• Friday, May 10, 2024
businessday logo

BusinessDay

Ukraine accuses Russia of killing unarmed citizens

Putin cancels plans to storm Mariupol steel plant

Ukraine has accused Russian soldiers of killing unarmed civilians after large numbers of dead bodies were reported to have been found in areas near Kyiv after it was retaken by Ukrainian forces.

Dead bodies were found on the streets and claims of mass graves were reported in the city of Bucha after Putin’s forces retreated.

Emine Dzheppar, Ukraine’s deputy foreign minister, indicated that soldiers who had retaken Bucha, a small city 60km north-west of the capital, from Russian forces, had reported “numerous civilians shot dead”.

“Some of the victims have their hands tied. Innocent victims. They didn’t deserve that,” she said.

“In the nearby village of Motyzhyn Russian soldiers also “did terrible things.

Read also: Russia, Ukraine agree to ceasefire in Mariupol so residents can leave

“Their cruelty is limitless. Before Ukrainian troops arrived, Russian army killed as many civilians as possible. Inhuman. Terrible. Speechless,” she added.

Mykhailo Podolyak, a senior adviser to Ukrainian president Volodymyr Zelensky, posted an image on Twitter appearing to show multiple dead bodies on the streets of Bucha. Some of the victims appeared to have their hands tied behind their backs.

Liz Truss, British foreign secretary, said the UK was collecting evidence of war crimes, adding that she was “appalled by atrocities in Bucha and other towns in Ukraine”.

“Reports of Russian forces targeting innocent civilians are abhorrent,” Truss wrote on Twitter. “The UK is working with others to collect evidence and support the International Criminal Court war crimes investigation. Those responsible will be held to account.”

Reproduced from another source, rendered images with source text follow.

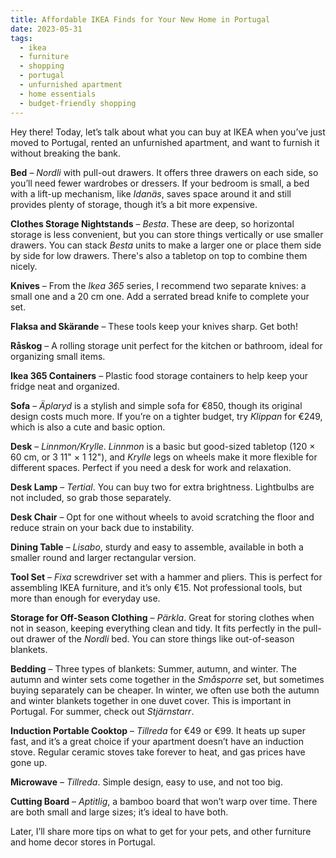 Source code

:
 ```yaml
--- 
title: Affordable IKEA Finds for Your New Home in Portugal
date: 2023-05-31
tags: 
  - ikea  
  - furniture  
  - shopping  
  - portugal  
  - unfurnished apartment  
  - home essentials  
  - budget-friendly shopping  
---
```

Hey there! Today, let’s talk about what you can buy at IKEA when you’ve just moved to Portugal, rented an unfurnished apartment, and want to furnish it without breaking the bank.

**Bed** – _Nordli_ with pull-out drawers. It offers three drawers on each side, so you’ll need fewer wardrobes or dressers. If your bedroom is small, a bed with a lift-up mechanism, like _Idanäs_, saves space around it and still provides plenty of storage, though it’s a bit more expensive.

**Clothes Storage Nightstands** – _Besta_. These are deep, so horizontal storage is less convenient, but you can store things vertically or use smaller drawers. You can stack _Besta_ units to make a larger one or place them side by side for low drawers. There's also a tabletop on top to combine them nicely.

**Knives** – From the _Ikea 365_ series, I recommend two separate knives: a small one and a 20 cm one. Add a serrated bread knife to complete your set.

**Flaksa and Skärande** – These tools keep your knives sharp. Get both!

**Råskog** – A rolling storage unit perfect for the kitchen or bathroom, ideal for organizing small items.

**Ikea 365 Containers** – Plastic food storage containers to help keep your fridge neat and organized.

**Sofa** – _Äplaryd_ is a stylish and simple sofa for €850, though its original design costs much more. If you’re on a tighter budget, try _Klippan_ for €249, which is also a cute and basic option.

**Desk** – _Linnmon/Krylle_. _Linnmon_ is a basic but good-sized tabletop (120 × 60 cm, or 3 11" × 1 12"), and _Krylle_ legs on wheels make it more flexible for different spaces. Perfect if you need a desk for work and relaxation.

**Desk Lamp** – _Tertial_. You can buy two for extra brightness. Lightbulbs are not included, so grab those separately.

**Desk Chair** – Opt for one without wheels to avoid scratching the floor and reduce strain on your back due to instability.

**Dining Table** – _Lisabo_, sturdy and easy to assemble, available in both a smaller round and larger rectangular version.

**Tool Set** – _Fixa_ screwdriver set with a hammer and pliers. This is perfect for assembling IKEA furniture, and it’s only €15. Not professional tools, but more than enough for everyday use.

**Storage for Off-Season Clothing** – _Pärkla_. Great for storing clothes when not in season, keeping everything clean and tidy. It fits perfectly in the pull-out drawer of the _Nordli_ bed. You can store things like out-of-season blankets.

**Bedding** – Three types of blankets: Summer, autumn, and winter. The autumn and winter sets come together in the _Småsporre_ set, but sometimes buying separately can be cheaper. In winter, we often use both the autumn and winter blankets together in one duvet cover. This is important in Portugal. For summer, check out _Stjärnstarr_.

**Induction Portable Cooktop** – _Tillreda_ for €49 or €99. It heats up super fast, and it’s a great choice if your apartment doesn’t have an induction stove. Regular ceramic stoves take forever to heat, and gas prices have gone up.

**Microwave** – _Tillreda_. Simple design, easy to use, and not too big.

**Cutting Board** – _Aptitlig_, a bamboo board that won’t warp over time. There are both small and large sizes; it’s ideal to have both.

Later, I’ll share more tips on what to get for your pets, and other furniture and home decor stores in Portugal.

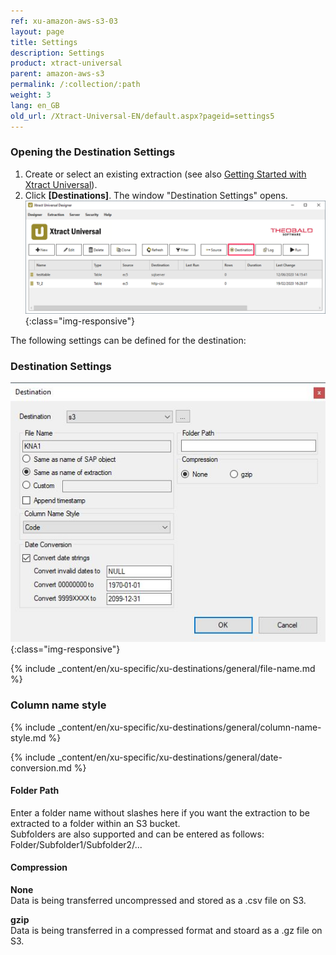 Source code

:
 ```yaml
---
ref: xu-amazon-aws-s3-03
layout: page
title: Settings
description: Settings
product: xtract-universal
parent: amazon-aws-s3
permalink: /:collection/:path
weight: 3
lang: en_GB
old_url: /Xtract-Universal-EN/default.aspx?pageid=settings5
---
```


### Opening the Destination Settings
1. Create or select an existing extraction (see also [Getting Started with Xtract Universal](../../getting-started/define-a-table-extraction)).
2. Click **[Destinations]**. The window "Destination Settings" opens.
![Destination-settings](/img/content/xu/xu_designer_destination.png){:class="img-responsive"}

The following settings can be defined for the destination:  

### Destination Settings

![XU_S3_DestinationEinstellungen](/img/content/XU_S3_DestinationEinstellungen.png){:class="img-responsive"}

{% include _content/en/xu-specific/xu-destinations/general/file-name.md %}

### Column name style
{% include _content/en/xu-specific/xu-destinations/general/column-name-style.md %}

{% include _content/en/xu-specific/xu-destinations/general/date-conversion.md %}

#### Folder Path

Enter a folder name without slashes here if you want the extraction to be extracted to a folder within an S3 bucket.<br>
Subfolders are also supported and can be entered as follows: Folder/Subfolder1/Subfolder2/...

#### Compression

**None**<br>
Data is being transferred uncompressed and stored as a .csv file on S3.

**gzip**<br>
Data is being transferred in a compressed format and stoard as a .gz file on S3.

Associated Press journalists in Bucha quoted local residents as saying the dead were civilians who had been killed by Russian soldiers without provocation. There was no immediate response from the Kremlin or Russian defence ministry.

Agence France-Presse reporters in the city said they saw at least 20 bodies on a single street.

Anatoly Fedoruk, mayor of Bucha, told AFP that 280 other bodies had already been buried in mass graves in the town.

The reports came as Ukrainian forces claimed they had regained control of the entire Kyiv region, including Bucha and other nearby towns and cities. Hanna Maliar, the country’s deputy defence minister, said late Saturday that Ukraine’s armed forces had taken back control of the provincial area from Russian forces.

Read also: Russian-Ukraine war: FG engages British firm to revive Ajaokuta Steel

“Irpin, Bucha, Hostomel and the whole Kyiv region were liberated from the invader,” she said in a Facebook post, referring to suburban towns north of the capital city.

Earlier on Saturday, the former chief prosecutor of United Nations war crimes tribunals Carla Del Ponte called for an international arrest warrant for Vladimir Putin, telling Swiss media that the Russian president was a “war criminal”.

“I hoped never to see mass graves again,” she told the Blick newspaper. “These dead people have loved ones who don’t even know what’s become of them. That is unacceptable.”

“Every serious media outlet in the west tomorrow morning needs to ask what Scholz, Macron, Orban and Biden et al. have to say about the Bucha massacre,” Toomas Hendrik Ilves, the former president of Estonia, said on Twitter. “And what they are going to do about it.”

Russia has pulled back its troops from around Kyiv in recent days after failing to breach Ukrainian defences.

The New York Times reported late Friday that the US would work with its western allies to deliver Soviet-era tanks to the Ukrainian forces in the Donbas.